[Data records]
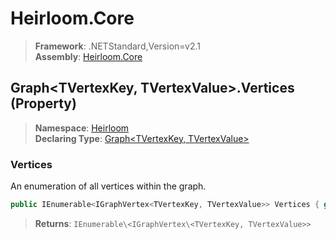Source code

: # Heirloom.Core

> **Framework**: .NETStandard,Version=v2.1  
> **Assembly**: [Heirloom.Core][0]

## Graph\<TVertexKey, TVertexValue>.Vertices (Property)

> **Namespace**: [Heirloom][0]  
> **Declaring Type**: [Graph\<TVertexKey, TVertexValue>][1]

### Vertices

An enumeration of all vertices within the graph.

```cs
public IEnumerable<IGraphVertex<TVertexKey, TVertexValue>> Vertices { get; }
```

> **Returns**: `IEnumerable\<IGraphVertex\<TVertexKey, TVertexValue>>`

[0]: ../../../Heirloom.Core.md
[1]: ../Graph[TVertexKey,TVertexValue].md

--

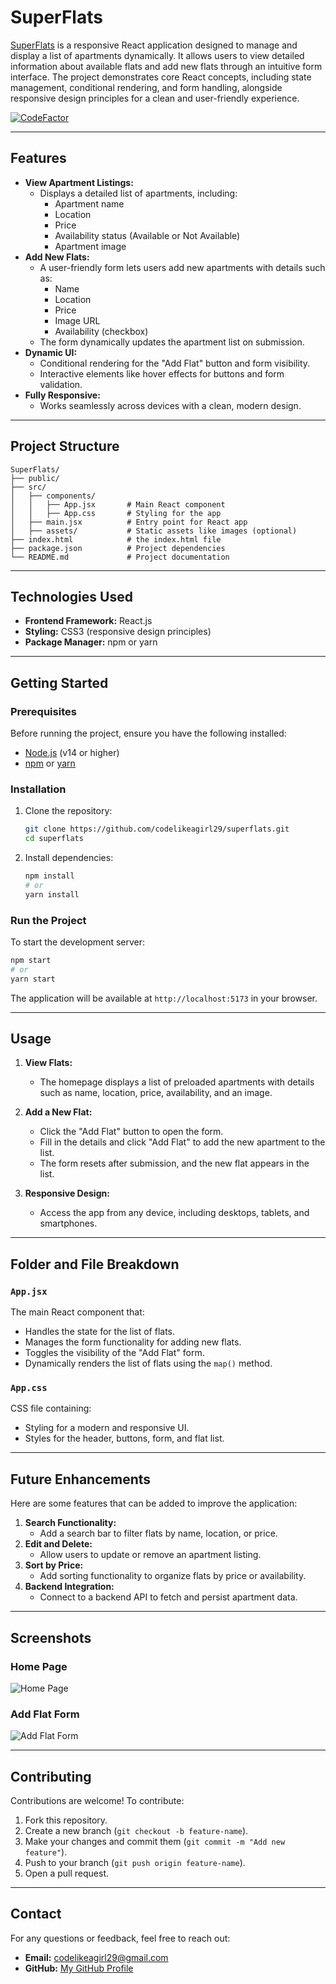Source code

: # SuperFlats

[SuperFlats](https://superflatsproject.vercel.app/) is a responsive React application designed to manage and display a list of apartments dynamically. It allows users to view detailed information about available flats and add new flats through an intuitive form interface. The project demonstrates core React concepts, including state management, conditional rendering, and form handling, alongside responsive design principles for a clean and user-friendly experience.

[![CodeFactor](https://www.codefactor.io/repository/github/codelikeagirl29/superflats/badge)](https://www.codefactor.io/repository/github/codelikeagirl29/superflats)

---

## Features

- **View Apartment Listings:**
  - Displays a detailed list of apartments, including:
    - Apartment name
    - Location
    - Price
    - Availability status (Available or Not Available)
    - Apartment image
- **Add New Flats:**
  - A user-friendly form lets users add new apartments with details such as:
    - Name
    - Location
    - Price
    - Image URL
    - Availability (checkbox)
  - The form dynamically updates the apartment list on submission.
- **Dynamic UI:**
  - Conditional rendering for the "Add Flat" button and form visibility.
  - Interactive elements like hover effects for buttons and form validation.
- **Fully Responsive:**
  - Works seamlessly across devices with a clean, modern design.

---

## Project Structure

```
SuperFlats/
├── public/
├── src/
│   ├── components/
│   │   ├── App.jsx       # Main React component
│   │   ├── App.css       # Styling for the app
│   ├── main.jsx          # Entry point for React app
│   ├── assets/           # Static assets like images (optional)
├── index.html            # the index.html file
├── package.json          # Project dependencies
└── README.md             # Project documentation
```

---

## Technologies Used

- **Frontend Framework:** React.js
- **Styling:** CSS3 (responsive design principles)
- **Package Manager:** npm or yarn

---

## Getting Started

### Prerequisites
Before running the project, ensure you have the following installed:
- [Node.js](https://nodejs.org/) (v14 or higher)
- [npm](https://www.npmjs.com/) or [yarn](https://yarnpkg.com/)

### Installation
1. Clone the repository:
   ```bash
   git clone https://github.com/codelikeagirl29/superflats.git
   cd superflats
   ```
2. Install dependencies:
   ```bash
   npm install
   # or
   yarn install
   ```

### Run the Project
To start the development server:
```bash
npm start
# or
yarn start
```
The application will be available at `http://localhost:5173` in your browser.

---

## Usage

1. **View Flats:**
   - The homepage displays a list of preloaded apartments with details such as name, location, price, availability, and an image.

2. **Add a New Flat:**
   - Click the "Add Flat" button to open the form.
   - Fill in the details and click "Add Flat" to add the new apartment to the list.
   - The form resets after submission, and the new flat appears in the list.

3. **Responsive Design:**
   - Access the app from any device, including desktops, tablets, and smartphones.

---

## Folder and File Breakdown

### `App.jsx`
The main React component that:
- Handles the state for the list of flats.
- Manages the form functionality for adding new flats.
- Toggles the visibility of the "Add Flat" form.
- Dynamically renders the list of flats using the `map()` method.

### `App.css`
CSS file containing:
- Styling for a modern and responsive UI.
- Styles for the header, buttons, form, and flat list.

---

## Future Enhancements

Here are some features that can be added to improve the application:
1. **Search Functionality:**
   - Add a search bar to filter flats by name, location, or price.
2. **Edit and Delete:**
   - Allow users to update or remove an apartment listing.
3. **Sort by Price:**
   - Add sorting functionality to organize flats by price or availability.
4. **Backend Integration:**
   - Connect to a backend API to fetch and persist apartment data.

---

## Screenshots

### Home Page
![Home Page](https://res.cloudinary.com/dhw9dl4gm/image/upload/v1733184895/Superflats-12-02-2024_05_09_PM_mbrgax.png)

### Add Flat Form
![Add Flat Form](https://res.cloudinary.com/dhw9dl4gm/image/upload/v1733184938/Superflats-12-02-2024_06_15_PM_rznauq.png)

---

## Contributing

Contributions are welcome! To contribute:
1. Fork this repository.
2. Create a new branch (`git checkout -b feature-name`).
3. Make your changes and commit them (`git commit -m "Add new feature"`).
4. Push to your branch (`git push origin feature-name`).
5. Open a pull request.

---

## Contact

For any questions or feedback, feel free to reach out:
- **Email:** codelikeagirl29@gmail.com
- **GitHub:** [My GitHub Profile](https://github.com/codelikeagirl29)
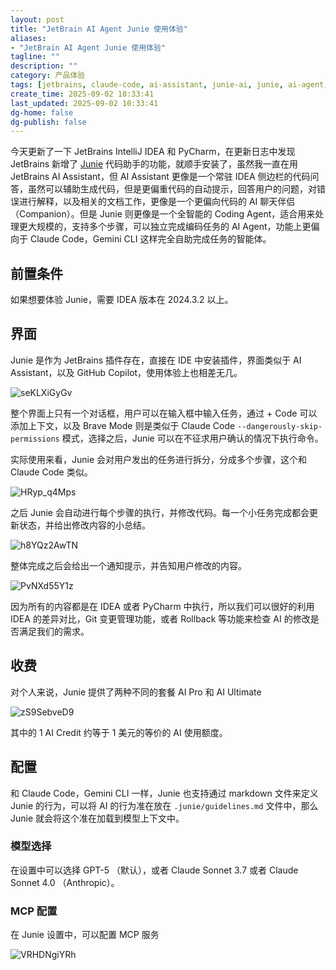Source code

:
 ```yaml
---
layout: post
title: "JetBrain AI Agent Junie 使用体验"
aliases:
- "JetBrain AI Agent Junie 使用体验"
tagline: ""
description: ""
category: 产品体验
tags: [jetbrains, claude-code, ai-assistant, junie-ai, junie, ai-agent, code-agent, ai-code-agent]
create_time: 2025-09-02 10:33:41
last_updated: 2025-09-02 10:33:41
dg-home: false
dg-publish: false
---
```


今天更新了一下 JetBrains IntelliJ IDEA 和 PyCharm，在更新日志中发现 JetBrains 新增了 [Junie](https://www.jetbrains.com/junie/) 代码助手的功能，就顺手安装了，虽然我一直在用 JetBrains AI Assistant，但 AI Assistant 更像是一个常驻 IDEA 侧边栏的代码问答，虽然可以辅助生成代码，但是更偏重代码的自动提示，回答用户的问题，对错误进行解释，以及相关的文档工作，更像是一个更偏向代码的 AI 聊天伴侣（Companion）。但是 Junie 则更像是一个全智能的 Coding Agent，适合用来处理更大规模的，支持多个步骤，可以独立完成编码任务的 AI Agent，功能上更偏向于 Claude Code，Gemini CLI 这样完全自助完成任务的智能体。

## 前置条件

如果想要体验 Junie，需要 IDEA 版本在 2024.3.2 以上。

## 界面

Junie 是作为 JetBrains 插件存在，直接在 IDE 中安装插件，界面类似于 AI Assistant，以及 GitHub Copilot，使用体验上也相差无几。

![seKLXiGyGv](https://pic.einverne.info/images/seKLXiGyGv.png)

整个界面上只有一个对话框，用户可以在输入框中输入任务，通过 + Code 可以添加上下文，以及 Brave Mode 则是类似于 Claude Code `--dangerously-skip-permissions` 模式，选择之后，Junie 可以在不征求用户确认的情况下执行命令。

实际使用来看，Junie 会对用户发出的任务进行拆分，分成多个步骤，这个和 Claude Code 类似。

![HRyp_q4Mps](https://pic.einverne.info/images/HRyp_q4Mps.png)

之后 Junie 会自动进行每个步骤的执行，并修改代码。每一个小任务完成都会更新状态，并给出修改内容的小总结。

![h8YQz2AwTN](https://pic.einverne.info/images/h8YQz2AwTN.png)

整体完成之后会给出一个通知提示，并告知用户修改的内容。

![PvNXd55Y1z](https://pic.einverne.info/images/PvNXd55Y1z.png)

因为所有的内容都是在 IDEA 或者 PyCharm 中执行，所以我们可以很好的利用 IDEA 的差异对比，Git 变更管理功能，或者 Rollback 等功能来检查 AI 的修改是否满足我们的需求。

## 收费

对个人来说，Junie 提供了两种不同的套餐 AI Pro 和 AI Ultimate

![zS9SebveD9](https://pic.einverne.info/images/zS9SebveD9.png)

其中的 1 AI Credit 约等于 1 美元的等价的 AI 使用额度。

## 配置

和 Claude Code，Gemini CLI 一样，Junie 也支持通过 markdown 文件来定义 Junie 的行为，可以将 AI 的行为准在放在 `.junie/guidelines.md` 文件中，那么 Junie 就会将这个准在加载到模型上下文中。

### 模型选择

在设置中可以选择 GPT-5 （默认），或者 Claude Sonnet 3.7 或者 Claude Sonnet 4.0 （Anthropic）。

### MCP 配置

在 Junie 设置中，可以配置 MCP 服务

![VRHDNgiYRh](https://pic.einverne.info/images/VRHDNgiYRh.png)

* * *

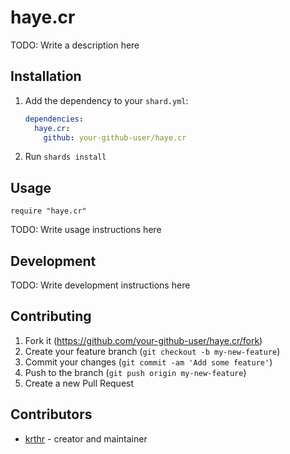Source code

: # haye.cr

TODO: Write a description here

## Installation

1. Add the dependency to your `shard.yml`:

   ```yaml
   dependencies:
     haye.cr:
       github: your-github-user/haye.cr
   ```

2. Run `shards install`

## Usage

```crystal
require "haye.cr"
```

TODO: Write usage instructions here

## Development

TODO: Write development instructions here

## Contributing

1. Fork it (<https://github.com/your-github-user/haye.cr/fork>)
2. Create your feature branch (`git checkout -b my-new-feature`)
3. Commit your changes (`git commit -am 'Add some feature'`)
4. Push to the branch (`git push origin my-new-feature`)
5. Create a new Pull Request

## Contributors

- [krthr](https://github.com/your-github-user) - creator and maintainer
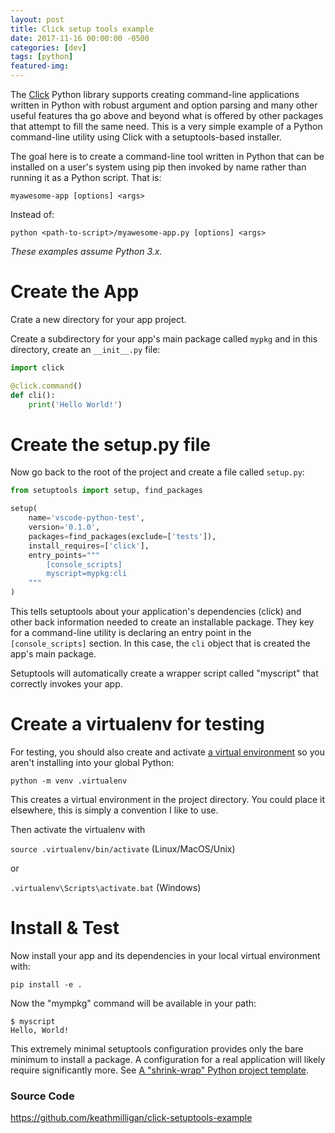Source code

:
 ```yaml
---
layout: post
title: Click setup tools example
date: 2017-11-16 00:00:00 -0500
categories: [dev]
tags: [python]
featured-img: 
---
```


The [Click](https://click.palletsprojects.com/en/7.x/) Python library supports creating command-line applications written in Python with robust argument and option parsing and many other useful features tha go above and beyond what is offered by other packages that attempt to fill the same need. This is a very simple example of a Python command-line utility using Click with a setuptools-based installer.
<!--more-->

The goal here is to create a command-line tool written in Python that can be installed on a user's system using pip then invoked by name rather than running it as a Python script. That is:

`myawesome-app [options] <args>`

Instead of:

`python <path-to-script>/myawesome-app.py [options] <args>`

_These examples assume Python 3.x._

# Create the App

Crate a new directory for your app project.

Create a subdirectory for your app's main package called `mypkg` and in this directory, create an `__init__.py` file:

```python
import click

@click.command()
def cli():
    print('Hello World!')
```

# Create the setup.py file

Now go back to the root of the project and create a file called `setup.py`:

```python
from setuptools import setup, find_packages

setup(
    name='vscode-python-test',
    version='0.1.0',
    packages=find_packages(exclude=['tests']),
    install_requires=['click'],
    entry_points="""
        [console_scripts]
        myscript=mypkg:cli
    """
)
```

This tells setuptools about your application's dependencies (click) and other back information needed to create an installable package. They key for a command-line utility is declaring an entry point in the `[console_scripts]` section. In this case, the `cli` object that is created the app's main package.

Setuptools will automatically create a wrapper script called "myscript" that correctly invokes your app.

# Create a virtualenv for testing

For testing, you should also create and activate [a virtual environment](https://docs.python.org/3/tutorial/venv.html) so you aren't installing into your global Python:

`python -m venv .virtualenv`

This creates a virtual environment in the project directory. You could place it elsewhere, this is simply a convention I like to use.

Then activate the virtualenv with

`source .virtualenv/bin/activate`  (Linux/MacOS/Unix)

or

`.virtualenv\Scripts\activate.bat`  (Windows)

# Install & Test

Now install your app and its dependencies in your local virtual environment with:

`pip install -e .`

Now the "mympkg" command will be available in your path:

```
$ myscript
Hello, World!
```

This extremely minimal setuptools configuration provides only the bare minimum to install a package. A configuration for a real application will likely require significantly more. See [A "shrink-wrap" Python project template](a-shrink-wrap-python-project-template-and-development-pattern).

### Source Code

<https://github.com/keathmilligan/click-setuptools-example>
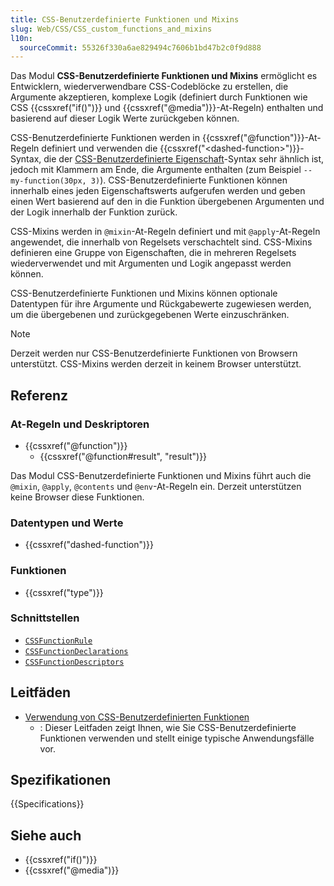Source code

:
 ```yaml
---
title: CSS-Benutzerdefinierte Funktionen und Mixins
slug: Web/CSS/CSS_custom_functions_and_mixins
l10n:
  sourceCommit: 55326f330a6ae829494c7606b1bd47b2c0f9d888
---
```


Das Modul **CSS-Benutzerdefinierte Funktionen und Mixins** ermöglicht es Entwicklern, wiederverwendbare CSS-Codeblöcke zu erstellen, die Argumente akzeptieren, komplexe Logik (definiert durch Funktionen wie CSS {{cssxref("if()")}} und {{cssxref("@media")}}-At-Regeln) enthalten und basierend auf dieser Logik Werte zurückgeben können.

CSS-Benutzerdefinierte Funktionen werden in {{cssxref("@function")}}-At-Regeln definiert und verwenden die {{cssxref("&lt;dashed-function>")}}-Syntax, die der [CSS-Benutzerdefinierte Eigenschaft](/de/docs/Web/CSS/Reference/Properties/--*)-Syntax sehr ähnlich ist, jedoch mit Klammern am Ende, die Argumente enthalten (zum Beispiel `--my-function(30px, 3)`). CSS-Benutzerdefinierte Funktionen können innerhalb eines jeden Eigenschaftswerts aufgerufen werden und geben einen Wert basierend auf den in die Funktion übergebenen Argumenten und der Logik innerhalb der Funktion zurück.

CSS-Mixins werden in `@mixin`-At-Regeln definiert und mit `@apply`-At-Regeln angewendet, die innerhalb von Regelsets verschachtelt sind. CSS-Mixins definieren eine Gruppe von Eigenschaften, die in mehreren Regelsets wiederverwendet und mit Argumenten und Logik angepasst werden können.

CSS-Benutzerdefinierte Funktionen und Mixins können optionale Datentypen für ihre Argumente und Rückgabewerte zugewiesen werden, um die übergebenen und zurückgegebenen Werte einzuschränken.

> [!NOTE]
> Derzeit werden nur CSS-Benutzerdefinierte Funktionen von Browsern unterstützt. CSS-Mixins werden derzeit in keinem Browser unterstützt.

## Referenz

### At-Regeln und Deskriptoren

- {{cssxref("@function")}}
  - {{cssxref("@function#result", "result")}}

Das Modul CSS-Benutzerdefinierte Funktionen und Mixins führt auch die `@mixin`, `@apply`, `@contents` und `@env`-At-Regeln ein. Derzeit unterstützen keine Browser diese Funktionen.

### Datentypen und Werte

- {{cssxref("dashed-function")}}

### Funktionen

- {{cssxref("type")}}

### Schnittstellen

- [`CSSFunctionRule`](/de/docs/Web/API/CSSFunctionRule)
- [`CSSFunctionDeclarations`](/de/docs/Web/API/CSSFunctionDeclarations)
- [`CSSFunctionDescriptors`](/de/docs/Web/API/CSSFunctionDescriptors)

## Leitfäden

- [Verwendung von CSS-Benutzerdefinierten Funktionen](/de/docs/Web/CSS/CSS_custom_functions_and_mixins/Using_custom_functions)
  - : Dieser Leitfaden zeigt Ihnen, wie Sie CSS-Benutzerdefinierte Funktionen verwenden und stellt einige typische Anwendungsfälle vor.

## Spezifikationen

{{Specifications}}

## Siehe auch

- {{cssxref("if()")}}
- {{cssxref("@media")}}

Task statement> Your response should be each line that includes the word "einverne", copied from the records.

Response below>
![seKLXiGyGv](https://pic.einverne.info/images/seKLXiGyGv.png)
![HRyp_q4Mps](https://pic.einverne.info/images/HRyp_q4Mps.png)
![h8YQz2AwTN](https://pic.einverne.info/images/h8YQz2AwTN.png)
![PvNXd55Y1z](https://pic.einverne.info/images/PvNXd55Y1z.png)
![zS9SebveD9](https://pic.einverne.info/images/zS9SebveD9.png)
![VRHDNgiYRh](https://pic.einverne.info/images/VRHDNgiYRh.png)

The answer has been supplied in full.